The Five All-Time Worst Uniforms In NFL History

Back in the day (in this case before 1990), pro football uniform designers had a major challenge facing them.  That challenge was making a football jersey that was both reflective of the team in question and pleasing to the eyes.  It seems that they failed miserably on both counts.  Having said that, here are the 5 worst uniforms in NFL history (these choices do not necessarily reflect the views of NFL GRIDIRON GAB):

1 – Tampa Bay Buccaneers (1976-96): In 1988, Tampa Bay Buccaneers quarterback Vinny Testaverde threw 35 interceptions.  The Bucs’ front office was horrified that the young quarterback they had just a year earlier selected with the first pick in the NFL draft was having so much trouble distinguishing his own receivers from the opposing secondary that they tried something drastic: They switched jersey colors.  Rather than wearing orange at home and white on the road, Tampa Bay switched to wearing white in every game, thinking that would make it easier for Testaverde to find his receivers downfield.  That was the right move, but not because it would make Testaverde a better quarterback. It was the right move because those orange jerseys are hideous.

2 – Denver Broncos (1960-61): The story has it that, for the Broncos’ inaugural season, general manager Dean Griffing purchased what were considered “compromise” uniforms, light colored jerseys and drab brown pants along with socks with vertical stripes that could be worn at both home and away games. Reputed to be extremely frugal (cheap is more like it), Griffing reportedly bought these used uniforms from a defunct organization in Tucson, Arizona.

Research indicates differing accounts as to the exact origin of the uniforms. Some sources have indicated that the uniforms were purchased from a defunct college bowl organization (Cooper Bowl College All-Star Game), while coach Jack Faulkner has suggested that the uniforms came from an Arizona semi-pro organization “the Rattlers” with whom Griffing had been previously employed. With a team that looked like that, it’s a wonder the American Football League lived long enough to merge with the NFL.
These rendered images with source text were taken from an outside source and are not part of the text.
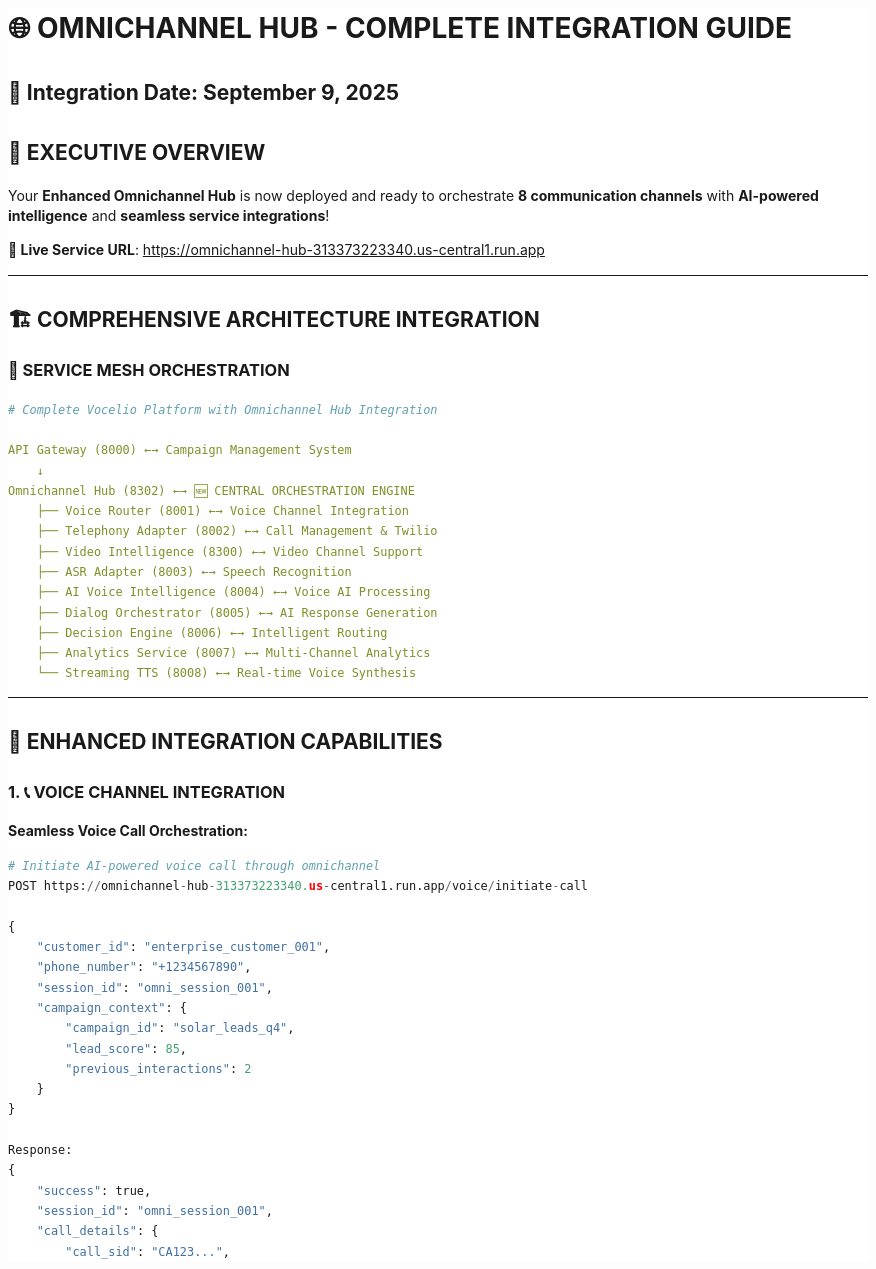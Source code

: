 # 🌐 OMNICHANNEL HUB - COMPLETE INTEGRATION GUIDE

## 📅 Integration Date: September 9, 2025

## 🎯 **EXECUTIVE OVERVIEW**

Your **Enhanced Omnichannel Hub** is now deployed and ready to orchestrate **8 communication channels** with **AI-powered intelligence** and **seamless service integrations**!

**🚀 Live Service URL**: https://omnichannel-hub-313373223340.us-central1.run.app

---

## 🏗️ **COMPREHENSIVE ARCHITECTURE INTEGRATION**

### **🔄 SERVICE MESH ORCHESTRATION**

```yaml
# Complete Vocelio Platform with Omnichannel Hub Integration

API Gateway (8000) ←→ Campaign Management System
    ↓
Omnichannel Hub (8302) ←→ 🆕 CENTRAL ORCHESTRATION ENGINE
    ├── Voice Router (8001) ←→ Voice Channel Integration
    ├── Telephony Adapter (8002) ←→ Call Management & Twilio
    ├── Video Intelligence (8300) ←→ Video Channel Support
    ├── ASR Adapter (8003) ←→ Speech Recognition
    ├── AI Voice Intelligence (8004) ←→ Voice AI Processing
    ├── Dialog Orchestrator (8005) ←→ AI Response Generation
    ├── Decision Engine (8006) ←→ Intelligent Routing
    ├── Analytics Service (8007) ←→ Multi-Channel Analytics
    └── Streaming TTS (8008) ←→ Real-time Voice Synthesis
```

---

## 🎯 **ENHANCED INTEGRATION CAPABILITIES**

### **1. 📞 VOICE CHANNEL INTEGRATION**

**Seamless Voice Call Orchestration:**
```python
# Initiate AI-powered voice call through omnichannel
POST https://omnichannel-hub-313373223340.us-central1.run.app/voice/initiate-call

{
    "customer_id": "enterprise_customer_001",
    "phone_number": "+1234567890",
    "session_id": "omni_session_001",
    "campaign_context": {
        "campaign_id": "solar_leads_q4",
        "lead_score": 85,
        "previous_interactions": 2
    }
}

Response:
{
    "success": true,
    "session_id": "omni_session_001",
    "call_details": {
        "call_sid": "CA123...",
```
3 – Buffalo Bills, (2005-2010): Simply put the loudest clash of red, blue and whatever colors came to mind in the NFL.  Perhaps they gazed lovingly at the duds of the CFL teams to the north or they saw the success that met the Patriots and the Broncos soon after they donned their new ugly suits. I’m not sure.  Thank goodness, the team finally saw the light and are in the process of putting these unis to rest, and will have new uniforms in 2011.

4 – Green Bay Packers, 1937: When the NFL wore throwback uniforms league-wide to celebrate its 75th anniversary, Brett Favre put on the Packers’ 1937 duds. Ophthalmologists were overrun with emergency calls as fans everywhere gouged out their eyes.  I can see why.  I mean, imagine this: a solid yellow helmet, minus logos and stripes.  Add to this a dark green shirt with yellow numbers and Grey Poupon-colored pants.  T-Shirts Plus should be envious.

5 – Everything in the Pro Bowl: A Packers helmet on top of a blue-and-white NFC jersey, a Raiders helmet on top of a red-and-white AFC jersey, every combination looks horrid.  The uniform manufacturers should be arrested – for impersonating uniform manufacturers.

An honorable mention should be mentioned here; this uniform is from the NFL’s 75th Anniversary.  It is:

1 – 1925 Chicago Bears. Nice combo here.  Helmets with no logo and jersey tops with blue and orange stripes (I call this the Tank Johnson collection).  Coincidence?